L’ordonnance n° 2018-17 du 12 janvier 2018 relative aux conditions de création et de fonctionnement des centres de santé a permis, sans attendre, de premières avancées concrètes pour contrôler davantage les conditions d’ouverture et de fonctionnement de ces centres.
De plus, nous avons consolidé l’arsenal de notre système de santé en matière de lutte contre la fraude sociale, de manière à pouvoir déconventionner beaucoup plus rapidement les centres où sont constatées des infractions graves.
D’autres mesures ont également été étudiées dans le cadre de l’examen du projet de loi de financement de la sécurité sociale pour 2022.
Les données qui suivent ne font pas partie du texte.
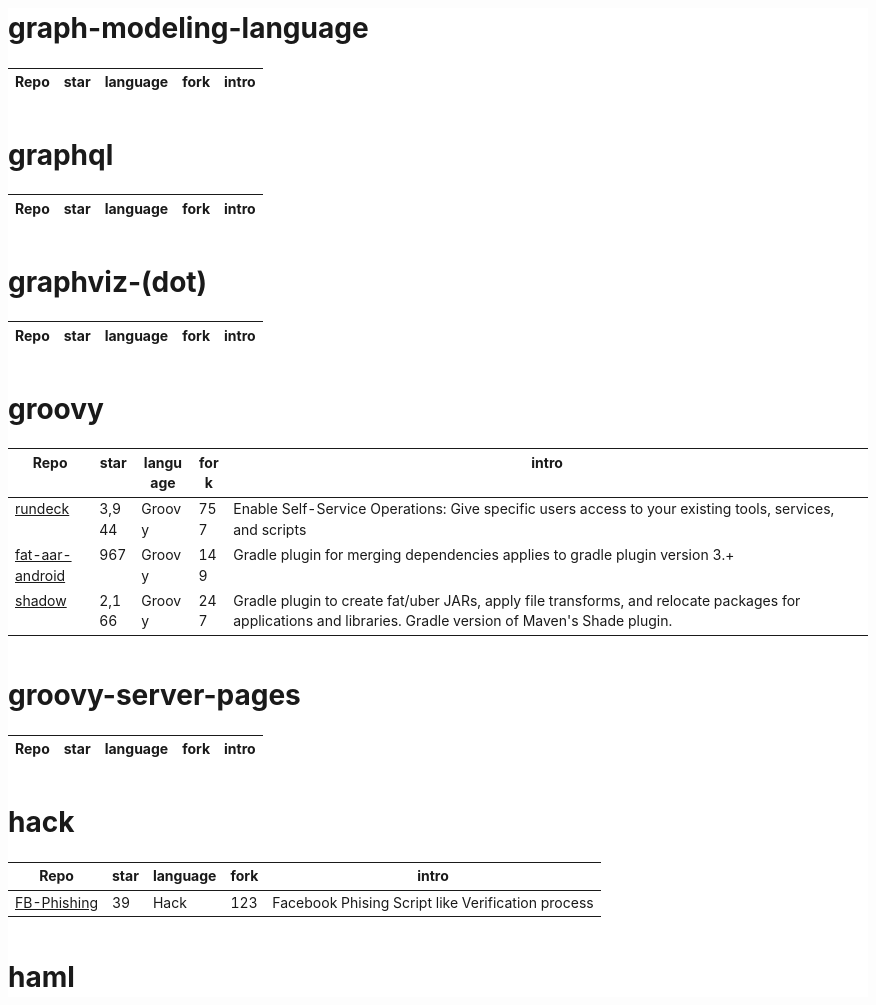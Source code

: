 # graph-modeling-language

Repo|star|language|fork|intro
-|-|-|-|-



# graphql

Repo|star|language|fork|intro
-|-|-|-|-



# graphviz-(dot)

Repo|star|language|fork|intro
-|-|-|-|-



# groovy

Repo|star|language|fork|intro
-|-|-|-|-
[rundeck](https://github.com/rundeck/rundeck)|3,944|Groovy|757|Enable Self-Service Operations: Give specific users access to your existing tools, services, and scripts
[fat-aar-android](https://github.com/kezong/fat-aar-android)|967|Groovy|149|Gradle plugin for merging dependencies applies to gradle plugin version 3.+
[shadow](https://github.com/johnrengelman/shadow)|2,166|Groovy|247|Gradle plugin to create fat/uber JARs, apply file transforms, and relocate packages for applications and libraries. Gradle version of Maven's Shade plugin.


# groovy-server-pages

Repo|star|language|fork|intro
-|-|-|-|-



# hack

Repo|star|language|fork|intro
-|-|-|-|-
[FB-Phishing](https://github.com/SheehabMuhammad/FB-Phishing)|39|Hack|123|Facebook Phising Script like Verification process


# haml
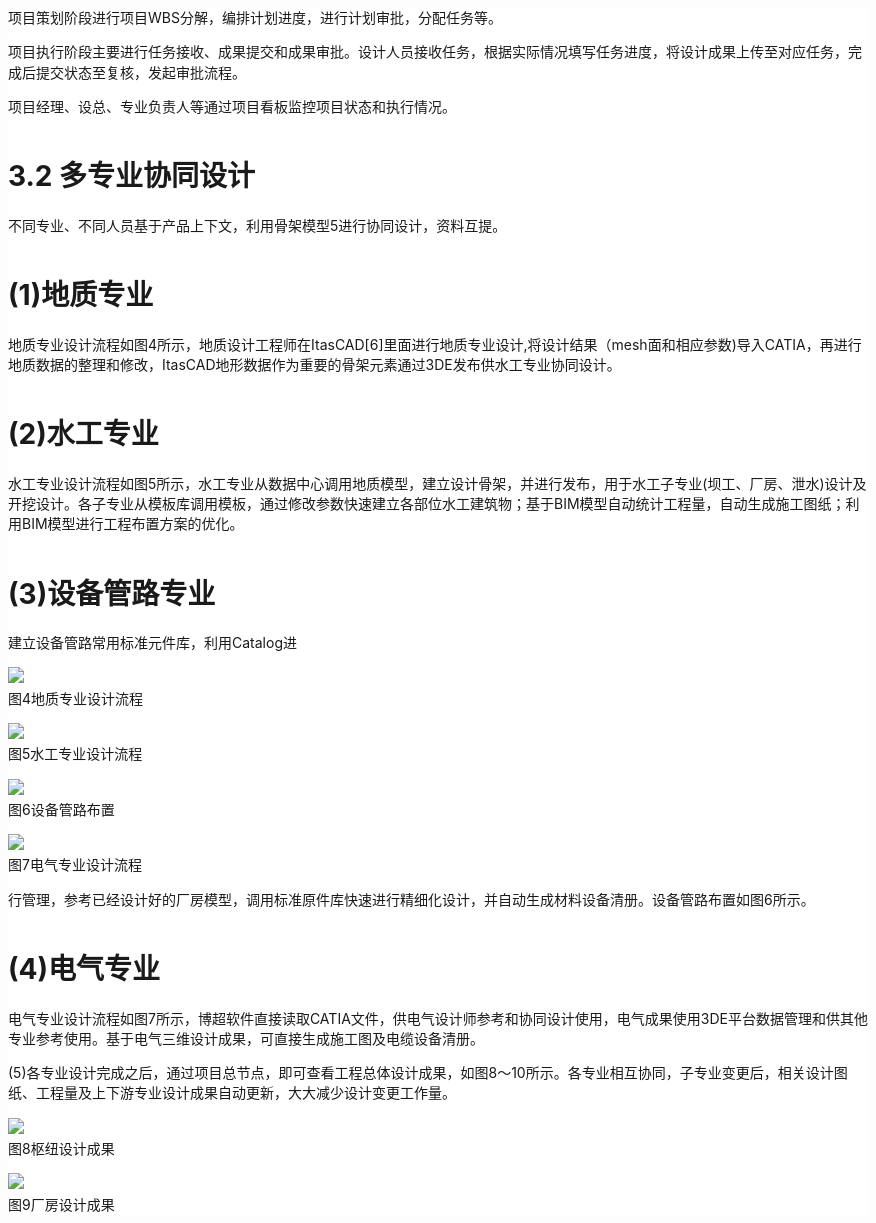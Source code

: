 项目策划阶段进行项目WBS分解，编排计划进度，进行计划审批，分配任务等。

项目执行阶段主要进行任务接收、成果提交和成果审批。设计人员接收任务，根据实际情况填写任务进度，将设计成果上传至对应任务，完成后提交状态至复核，发起审批流程。

项目经理、设总、专业负责人等通过项目看板监控项目状态和执行情况。

# 3.2 多专业协同设计

不同专业、不同人员基于产品上下文，利用骨架模型5进行协同设计，资料互提。

# (1)地质专业

地质专业设计流程如图4所示，地质设计工程师在ItasCAD[6]里面进行地质专业设计,将设计结果（mesh面和相应参数)导入CATIA，再进行地质数据的整理和修改，ItasCAD地形数据作为重要的骨架元素通过3DE发布供水工专业协同设计。

# (2)水工专业

水工专业设计流程如图5所示，水工专业从数据中心调用地质模型，建立设计骨架，并进行发布，用于水工子专业(坝工、厂房、泄水)设计及开挖设计。各子专业从模板库调用模板，通过修改参数快速建立各部位水工建筑物；基于BIM模型自动统计工程量，自动生成施工图纸；利用BIM模型进行工程布置方案的优化。

# (3)设备管路专业

建立设备管路常用标准元件库，利用Catalog进

![](images/056e22162c0c328904026b5199506b661d0f296c64cf14f089e7de014a5e68df.jpg)  
图4地质专业设计流程

![](images/50b1e24b226c1a5e19c453b2aa940b3072414fc69d09093c318d5b7339a6c849.jpg)  
图5水工专业设计流程

![](images/7e25d2ed4b0f064b954b6cb78c086b746b5e97cc3d1a194d766b518853cc7bbb.jpg)  
图6设备管路布置

![](images/7407f47a76a6e0bf308ff37190af8e9da8d14e90eeb82d6d4f1389b13f629061.jpg)  
图7电气专业设计流程

行管理，参考已经设计好的厂房模型，调用标准原件库快速进行精细化设计，并自动生成材料设备清册。设备管路布置如图6所示。

# (4)电气专业

电气专业设计流程如图7所示，博超软件直接读取CATIA文件，供电气设计师参考和协同设计使用，电气成果使用3DE平台数据管理和供其他专业参考使用。基于电气三维设计成果，可直接生成施工图及电缆设备清册。

(5)各专业设计完成之后，通过项目总节点，即可查看工程总体设计成果，如图8～10所示。各专业相互协同，子专业变更后，相关设计图纸、工程量及上下游专业设计成果自动更新，大大减少设计变更工作量。

![](images/9393733f0a3d3d45fc37c4ce0d0782f64f2b7e26eaf97c0a0bc33a969e60ffce.jpg)  
图8枢纽设计成果

![](images/dc99da93285f993f0449f779cb1a799868b4d9e22631da3f78fa1ac928416290.jpg)  
图9厂房设计成果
L’union des différentes forces de contrôle nous permettra d’être plus efficaces. Ainsi, au mois de novembre dernier, dix centres de santé dentaires ont fait l’objet, dans dix régions, d’une mission d’inspection-contrôle conjointe des agences régionales de santé (ARS), des caisses primaires d’assurance maladie (CPAM), des services d’inspection du travail et des services fiscaux, avec l’aide de la mission interministérielle de coordination antifraude (Micaf).
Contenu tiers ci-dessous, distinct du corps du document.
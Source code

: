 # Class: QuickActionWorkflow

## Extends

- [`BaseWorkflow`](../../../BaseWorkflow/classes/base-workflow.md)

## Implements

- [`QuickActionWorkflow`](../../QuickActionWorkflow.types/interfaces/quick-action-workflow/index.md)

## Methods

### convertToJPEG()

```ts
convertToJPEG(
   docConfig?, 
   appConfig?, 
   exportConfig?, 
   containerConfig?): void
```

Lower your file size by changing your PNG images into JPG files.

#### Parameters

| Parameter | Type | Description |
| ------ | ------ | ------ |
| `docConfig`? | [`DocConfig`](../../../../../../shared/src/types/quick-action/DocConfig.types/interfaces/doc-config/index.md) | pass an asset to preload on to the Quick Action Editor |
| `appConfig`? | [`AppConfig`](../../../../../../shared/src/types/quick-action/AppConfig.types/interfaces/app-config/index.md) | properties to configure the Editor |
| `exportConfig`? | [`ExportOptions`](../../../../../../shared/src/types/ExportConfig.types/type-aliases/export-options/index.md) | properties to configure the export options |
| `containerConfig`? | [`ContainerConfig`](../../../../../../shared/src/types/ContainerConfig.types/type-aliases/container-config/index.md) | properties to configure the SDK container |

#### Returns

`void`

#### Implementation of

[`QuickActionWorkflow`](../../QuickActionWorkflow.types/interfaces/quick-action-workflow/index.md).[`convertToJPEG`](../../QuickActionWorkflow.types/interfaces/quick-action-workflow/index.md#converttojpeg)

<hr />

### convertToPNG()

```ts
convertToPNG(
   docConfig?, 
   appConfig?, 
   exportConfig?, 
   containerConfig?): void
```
L’adoption de cette proposition de loi est l’occasion d’avancer encore et d’ancrer ces mesures, afin de toujours mieux sécuriser les prises en charge et d’assurer la qualité des soins à tous nos concitoyens. Aussi, pour sécuriser le développement des centres de santé, nous proposons des mesures concertées, nécessaires et équilibrées.
Tout d’abord, la logique d’agrément renforce la démarche de projet de santé, autour de laquelle doivent être construits les centres de santé dentaires et ophtalmologiques. L’agrément, envisagé à l’échelon régional, permet également d’inscrire les structures dans un projet territorial plus large, défini localement par les agences régionales de santé, avec les acteurs locaux.
Ensuite, nous garantissons la qualité des soins, grâce à la transmission, puis à la vérification, dans le dossier de demande d’agrément comme à chaque nouvelle embauche, des diplômes et des contrats de travail des chirurgiens-dentistes, des assistants dentaires, des ophtalmologistes et des orthoptistes.
Par ailleurs, nous ne transigeons pas avec la sincérité de la gestion financière, en entérinant l’obligation de certification des comptes par un commissaire et leur transmission aux ARS. De même, nous nous donnons les moyens de procéder plus largement à des contrôles et à des vérifications, notamment au cours de la première année, puisque l’agrément délivré ne deviendra définitif qu’à l’issue d’une période de douze mois.
Nous renforçons également les sanctions, grâce à des amendes pouvant atteindre 500 000 euros, en complément d’éventuelles sanctions pénales pour les cas les plus graves.
Enfin, nous prévenons les récidives, en ce sens qu’un gérant malhonnête ne pourra plus, après la fermeture de son centre, en ouvrir un autre dans une région différente. Un répertoire national recensera toutes les décisions de suspension ou de fermeture et sera à la disposition de tous les services de l’État et des organismes de sécurité sociale.
Mesdames, messieurs les sénateurs, je suis déterminé à assainir notre système de santé et à prendre toutes les dispositions nécessaires pour lutter contre les dérives éthiques et financières qui mettent en péril notre modèle social.
En osant nous attaquer à l’intérim dérégulé et en plafonnant les rémunérations des praticiens intérimaires, nous n’avons pas fait autre chose. Cette mesure n’a pas été facile à mettre en œuvre, j’en conviens, mais elle était absolument nécessaire.
De nouvelles échéances législatives nous réuniront bientôt pour débattre de l’interdiction de la pratique de l’intérim en début de carrière, pour sécuriser l’entrée dans la vie professionnelle des jeunes soignants.
Mesdames, messieurs les sénateurs, il ne me reste plus qu’à vous remercier, une fois encore, de votre investissement et du travail que vous avez fourni sur ce texte. Je vous invite à le voter unanimement, une dernière fois, afin d’assurer un développement éthique des centres de santé, au service d’un accès à des soins adaptés et de qualité pour chacun de nos concitoyens.